There have been rapes equally brutal which have gone unnoticed or unpunished simply because they took place in the rural heartlands of the country where the people involved were too poor to protest. Children are raped, babies are raped, old women are raped and the word becomes a joke in the mouths of politicians.

The problem is the objectification of women and an underlying belief that they can be used as battering rams. In a country where daughters are destroyed, gender violence is a part of everyday life, a woman on her own is fair game to a patriarchal society, or even, as in the Nirbhaya case, a woman out in the evening with her boyfriend.  In the Nirbhaya case, the woman clung onto life demanding that her rapists be burned alive for destroying her life. Others have not been so fortunate – their violators have done an efficient job of killing them after the rape and disappearing into the night.

Where the criminals have been caught, courts have shown a vacillation in the sentencing. In February 2014, for example, even after the Nirbhaya case, Justices B S Chauhan and M Y Eqbal found a man guilty of raping his friend’s daughter and strangling her afterwards. Despite the fact that the girl called the rapist uncle, he was given 35 years in prison instead of the death penalty. In February 1999, a culprit was reprieved because his act was not intentional – he had found a minor girl on her own at night, raped her and in gagging her, caused her death. An Allahabad caught sentenced the man to death but a bench of Justices set it aside saying that it was not that rarest of rare cases which deserved death. In December of that year a four-year-old was kidnapped, assaulted and murdered – her rapist too went free because there were inconsistencies in the evidence. The Supreme Court in Haryana commented that for the most part decisions were judge-centric rather than principle based.
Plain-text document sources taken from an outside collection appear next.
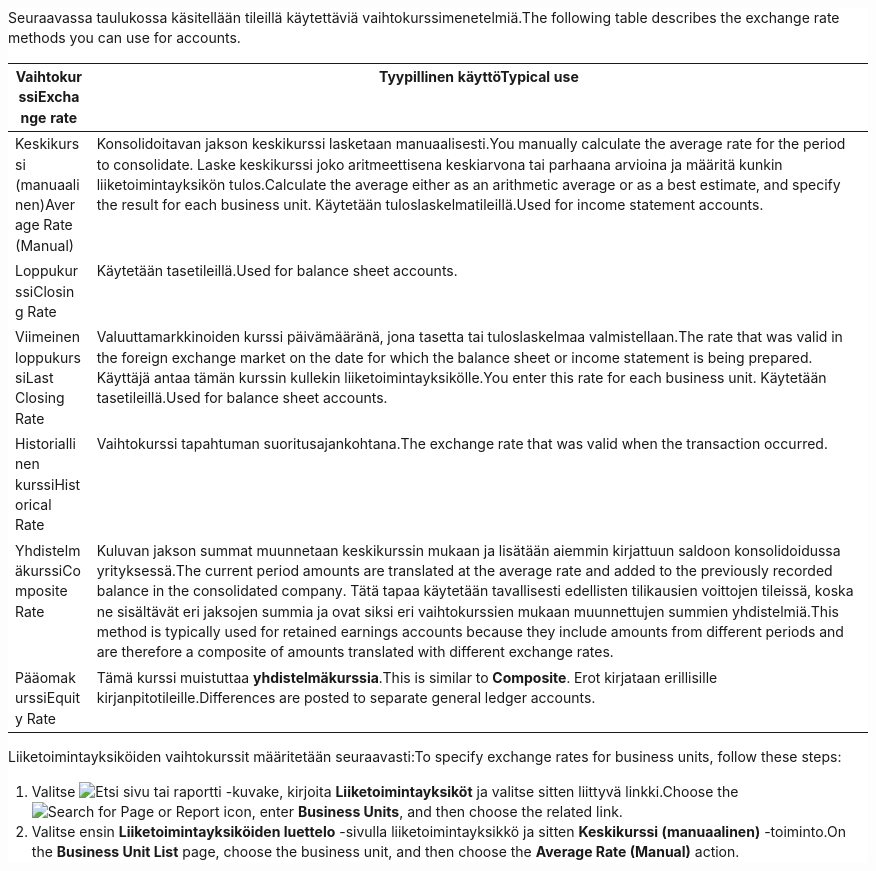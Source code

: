 <span data-ttu-id="76ba3-152">Seuraavassa taulukossa käsitellään tileillä käytettäviä vaihtokurssimenetelmiä.</span><span class="sxs-lookup"><span data-stu-id="76ba3-152">The following table describes the exchange rate methods you can use for accounts.</span></span>

|<span data-ttu-id="76ba3-153">Vaihtokurssi</span><span class="sxs-lookup"><span data-stu-id="76ba3-153">Exchange rate</span></span> | <span data-ttu-id="76ba3-154">Tyypillinen käyttö</span><span class="sxs-lookup"><span data-stu-id="76ba3-154">Typical use</span></span> |
|---|---|
|<span data-ttu-id="76ba3-155">Keskikurssi (manuaalinen)</span><span class="sxs-lookup"><span data-stu-id="76ba3-155">Average Rate (Manual)</span></span> | <span data-ttu-id="76ba3-156">Konsolidoitavan jakson keskikurssi lasketaan manuaalisesti.</span><span class="sxs-lookup"><span data-stu-id="76ba3-156">You manually calculate the average rate for the period to consolidate.</span></span> <span data-ttu-id="76ba3-157">Laske keskikurssi joko aritmeettisena keskiarvona tai parhaana arvioina ja määritä kunkin liiketoimintayksikön tulos.</span><span class="sxs-lookup"><span data-stu-id="76ba3-157">Calculate the average either as an arithmetic average or as a best estimate, and specify the result for each business unit.</span></span> <span data-ttu-id="76ba3-158">Käytetään tuloslaskelmatileillä.</span><span class="sxs-lookup"><span data-stu-id="76ba3-158">Used for income statement accounts.</span></span>|
|<span data-ttu-id="76ba3-159">Loppukurssi</span><span class="sxs-lookup"><span data-stu-id="76ba3-159">Closing Rate</span></span> | <span data-ttu-id="76ba3-160">Käytetään tasetileillä.</span><span class="sxs-lookup"><span data-stu-id="76ba3-160">Used for balance sheet accounts.</span></span>|
|<span data-ttu-id="76ba3-161">Viimeinen loppukurssi</span><span class="sxs-lookup"><span data-stu-id="76ba3-161">Last Closing Rate</span></span> | <span data-ttu-id="76ba3-162">Valuuttamarkkinoiden kurssi päivämääränä, jona tasetta tai tuloslaskelmaa valmistellaan.</span><span class="sxs-lookup"><span data-stu-id="76ba3-162">The rate that was valid in the foreign exchange market on the date for which the balance sheet or income statement is being prepared.</span></span> <span data-ttu-id="76ba3-163">Käyttäjä antaa tämän kurssin kullekin liiketoimintayksikölle.</span><span class="sxs-lookup"><span data-stu-id="76ba3-163">You enter this rate for each business unit.</span></span> <span data-ttu-id="76ba3-164">Käytetään tasetileillä.</span><span class="sxs-lookup"><span data-stu-id="76ba3-164">Used for balance sheet accounts.</span></span>|
|<span data-ttu-id="76ba3-165">Historiallinen kurssi</span><span class="sxs-lookup"><span data-stu-id="76ba3-165">Historical Rate</span></span> | <span data-ttu-id="76ba3-166">Vaihtokurssi tapahtuman suoritusajankohtana.</span><span class="sxs-lookup"><span data-stu-id="76ba3-166">The exchange rate that was valid when the transaction occurred.</span></span>|
|<span data-ttu-id="76ba3-167">Yhdistelmäkurssi</span><span class="sxs-lookup"><span data-stu-id="76ba3-167">Composite Rate</span></span> | <span data-ttu-id="76ba3-168">Kuluvan jakson summat muunnetaan keskikurssin mukaan ja lisätään aiemmin kirjattuun saldoon konsolidoidussa yrityksessä.</span><span class="sxs-lookup"><span data-stu-id="76ba3-168">The current period amounts are translated at the average rate and added to the previously recorded balance in the consolidated company.</span></span> <span data-ttu-id="76ba3-169">Tätä tapaa käytetään tavallisesti edellisten tilikausien voittojen tileissä, koska ne sisältävät eri jaksojen summia ja ovat siksi eri vaihtokurssien mukaan muunnettujen summien yhdistelmiä.</span><span class="sxs-lookup"><span data-stu-id="76ba3-169">This method is typically used for retained earnings accounts because they include amounts from different periods and are therefore a composite of amounts translated with different exchange rates.</span></span>|
|<span data-ttu-id="76ba3-170">Pääomakurssi</span><span class="sxs-lookup"><span data-stu-id="76ba3-170">Equity Rate</span></span> | <span data-ttu-id="76ba3-171">Tämä kurssi muistuttaa **yhdistelmäkurssia**.</span><span class="sxs-lookup"><span data-stu-id="76ba3-171">This is similar to **Composite**.</span></span> <span data-ttu-id="76ba3-172">Erot kirjataan erillisille kirjanpitotileille.</span><span class="sxs-lookup"><span data-stu-id="76ba3-172">Differences are posted to separate general ledger accounts.</span></span>|   

<span data-ttu-id="76ba3-173">Liiketoimintayksiköiden vaihtokurssit määritetään seuraavasti:</span><span class="sxs-lookup"><span data-stu-id="76ba3-173">To specify exchange rates for business units, follow these steps:</span></span>

1. <span data-ttu-id="76ba3-174">Valitse ![Etsi sivu tai raportti](media/ui-search/search_small.png "Etsi sivu tai raportti -kuvake") -kuvake, kirjoita **Liiketoimintayksiköt** ja valitse sitten liittyvä linkki.</span><span class="sxs-lookup"><span data-stu-id="76ba3-174">Choose the ![Search for Page or Report](media/ui-search/search_small.png "Search for Page or Report icon") icon, enter **Business Units**, and then choose the related link.</span></span>  
2. <span data-ttu-id="76ba3-175">Valitse ensin **Liiketoimintayksiköiden luettelo** -sivulla liiketoimintayksikkö ja sitten **Keskikurssi (manuaalinen)** -toiminto.</span><span class="sxs-lookup"><span data-stu-id="76ba3-175">On the **Business Unit List** page, choose the business unit, and then choose the **Average Rate (Manual)** action.</span></span>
Over two decades, this indecisiveness has only served to strengthen the feeling that India’s women of a certain class are of no relevance. Two-year-olds, five-year-olds are all disposable in the scheme of things and pathetic bodies stuffed in gunnysacks are forgotten in a world obsessed for the most part with survival.  A spiritual leader Baba Asaram, also incidentally accused of rape, commented that Nirbhaya was as guilty as her rapists and should have called them her brothers and recited mantras to them. Another extreme Hindu Right supremo claimed that rapes occurred only in cities because women wore ‘less clothes’. While a third said broadly ‘boys will be boys’.
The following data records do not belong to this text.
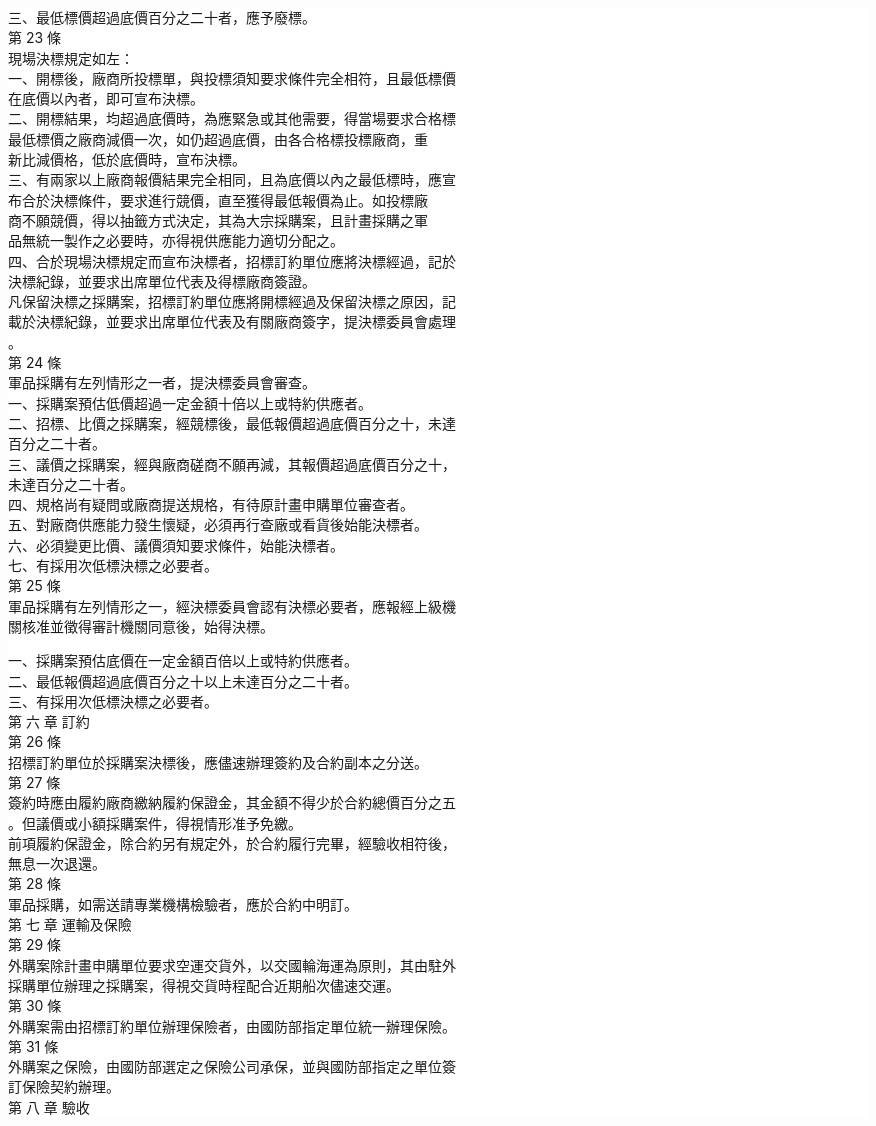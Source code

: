 
三、最低標價超過底價百分之二十者，應予廢標。  
第 23 條  
現場決標規定如左：  
一、開標後，廠商所投標單，與投標須知要求條件完全相符，且最低標價  
在底價以內者，即可宣布決標。  
二、開標結果，均超過底價時，為應緊急或其他需要，得當場要求合格標  
最低標價之廠商減價一次，如仍超過底價，由各合格標投標廠商，重  
新比減價格，低於底價時，宣布決標。  
三、有兩家以上廠商報價結果完全相同，且為底價以內之最低標時，應宣  
布合於決標條件，要求進行競價，直至獲得最低報價為止。如投標廠  
商不願競價，得以抽籤方式決定，其為大宗採購案，且計畫採購之軍  
品無統一製作之必要時，亦得視供應能力適切分配之。  
四、合於現場決標規定而宣布決標者，招標訂約單位應將決標經過，記於  
決標紀錄，並要求出席單位代表及得標廠商簽證。  
凡保留決標之採購案，招標訂約單位應將開標經過及保留決標之原因，記  
載於決標紀錄，並要求出席單位代表及有關廠商簽字，提決標委員會處理  
。  
第 24 條  
軍品採購有左列情形之一者，提決標委員會審查。  
一、採購案預估低價超過一定金額十倍以上或特約供應者。  
二、招標、比價之採購案，經競標後，最低報價超過底價百分之十，未達  
百分之二十者。  
三、議價之採購案，經與廠商磋商不願再減，其報價超過底價百分之十，  
未達百分之二十者。  
四、規格尚有疑問或廠商提送規格，有待原計畫申購單位審查者。  
五、對廠商供應能力發生懷疑，必須再行查廠或看貨後始能決標者。  
六、必須變更比價、議價須知要求條件，始能決標者。  
七、有採用次低標決標之必要者。  
第 25 條  
軍品採購有左列情形之一，經決標委員會認有決標必要者，應報經上級機  
關核准並徵得審計機關同意後，始得決標。  


一、採購案預估底價在一定金額百倍以上或特約供應者。  
二、最低報價超過底價百分之十以上未達百分之二十者。  
三、有採用次低標決標之必要者。  
第 六 章 訂約  
第 26 條  
招標訂約單位於採購案決標後，應儘速辦理簽約及合約副本之分送。  
第 27 條  
簽約時應由履約廠商繳納履約保證金，其金額不得少於合約總價百分之五  
。但議價或小額採購案件，得視情形准予免繳。  
前項履約保證金，除合約另有規定外，於合約履行完畢，經驗收相符後，  
無息一次退還。  
第 28 條  
軍品採購，如需送請專業機構檢驗者，應於合約中明訂。  
第 七 章 運輸及保險  
第 29 條  
外購案除計畫申購單位要求空運交貨外，以交國輪海運為原則，其由駐外  
採購單位辦理之採購案，得視交貨時程配合近期船次儘速交運。  
第 30 條  
外購案需由招標訂約單位辦理保險者，由國防部指定單位統一辦理保險。  
第 31 條  
外購案之保險，由國防部選定之保險公司承保，並與國防部指定之單位簽  
訂保險契約辦理。  
第 八 章 驗收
Has the Nirbhaya verdict changed anything for India’s women? Hardly. An eight-year-old was raped a week after the Supreme Court sentence in a recently inaugurated school in Patna. Nirbhaya is an ‘ideal’ that no one will apply to the rest unless India’s prominent women continue to protest publicly and vociferously – and even then the outcry will not touch the backwaters. God, a woman said, sees the truth and waits.